[[ DATA PROVIDED, beginning ]]

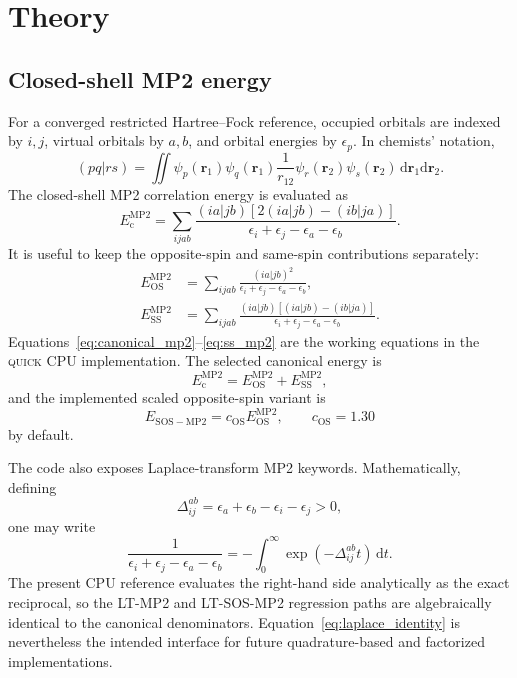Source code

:\documentclass[aip,jcp,reprint,superscriptaddress]{revtex4-2}
\newcommand{\quick}{\textsc{quick}}
\newcommand{\dd}{\mathrm{d}}
\newcommand{\EMPtwo}{E_{\mathrm{c}}^{\mathrm{MP2}}}
\begin{document}
\section{Theory}

\subsection{Closed-shell MP2 energy}

For a converged restricted Hartree--Fock reference, occupied orbitals are indexed by \(i,j\), virtual orbitals by \(a,b\), and orbital energies by \(\epsilon_p\).  In chemists' notation,
\begin{equation}
  (pq|rs)
  =
  \iint
  \psi_p(\mathbf{r}_1)\psi_q(\mathbf{r}_1)
  \frac{1}{r_{12}}
  \psi_r(\mathbf{r}_2)\psi_s(\mathbf{r}_2)
  \,\dd\mathbf{r}_1\dd\mathbf{r}_2 .
\end{equation}
The closed-shell MP2 correlation energy is evaluated as
\begin{equation}
  \EMPtwo
  =
  \sum_{ijab}
  \frac{(ia|jb)\left[2(ia|jb)-(ib|ja)\right]}
       {\epsilon_i+\epsilon_j-\epsilon_a-\epsilon_b}.
  \label{eq:canonical_mp2}
\end{equation}
It is useful to keep the opposite-spin and same-spin contributions separately:
\begin{align}
  E_{\mathrm{OS}}^{\mathrm{MP2}}
  &=
  \sum_{ijab}
  \frac{(ia|jb)^2}
       {\epsilon_i+\epsilon_j-\epsilon_a-\epsilon_b},
  \label{eq:os_mp2}\\
  E_{\mathrm{SS}}^{\mathrm{MP2}}
  &=
  \sum_{ijab}
  \frac{(ia|jb)\left[(ia|jb)-(ib|ja)\right]}
       {\epsilon_i+\epsilon_j-\epsilon_a-\epsilon_b}.
  \label{eq:ss_mp2}
\end{align}
Equations~\eqref{eq:canonical_mp2}--\eqref{eq:ss_mp2} are the working equations in the \quick{} CPU implementation.  The selected canonical energy is
\begin{equation}
  \EMPtwo=E_{\mathrm{OS}}^{\mathrm{MP2}}+E_{\mathrm{SS}}^{\mathrm{MP2}},
\end{equation}
and the implemented scaled opposite-spin variant is
\begin{equation}
  E_{\mathrm{SOS-MP2}} = c_{\mathrm{OS}}E_{\mathrm{OS}}^{\mathrm{MP2}},
  \qquad c_{\mathrm{OS}}=1.30
\end{equation}
by default.

The code also exposes Laplace-transform MP2 keywords.  Mathematically, defining
\begin{equation}
  \Delta_{ij}^{ab}=\epsilon_a+\epsilon_b-\epsilon_i-\epsilon_j>0,
\end{equation}
one may write
\begin{equation}
  \frac{1}{\epsilon_i+\epsilon_j-\epsilon_a-\epsilon_b}
  =
  -\int_0^\infty
  \exp(-\Delta_{ij}^{ab}t)\,\dd t .
  \label{eq:laplace_identity}
\end{equation}
The present CPU reference evaluates the right-hand side analytically as the exact reciprocal, so the LT-MP2 and LT-SOS-MP2 regression paths are algebraically identical to the canonical denominators.  Equation~\eqref{eq:laplace_identity} is nevertheless the intended interface for future quadrature-based and factorized implementations.
\end{document}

[[ DATA PROVIDED, end ]]

PROBLEM DESCRIPTION: Among the lines above, which ones include the word "mathbf"? Copy them.

TASK ANSWER:
  \psi_p(\mathbf{r}_1)\psi_q(\mathbf{r}_1)
  \psi_r(\mathbf{r}_2)\psi_s(\mathbf{r}_2)
  \,\dd\mathbf{r}_1\dd\mathbf{r}_2 .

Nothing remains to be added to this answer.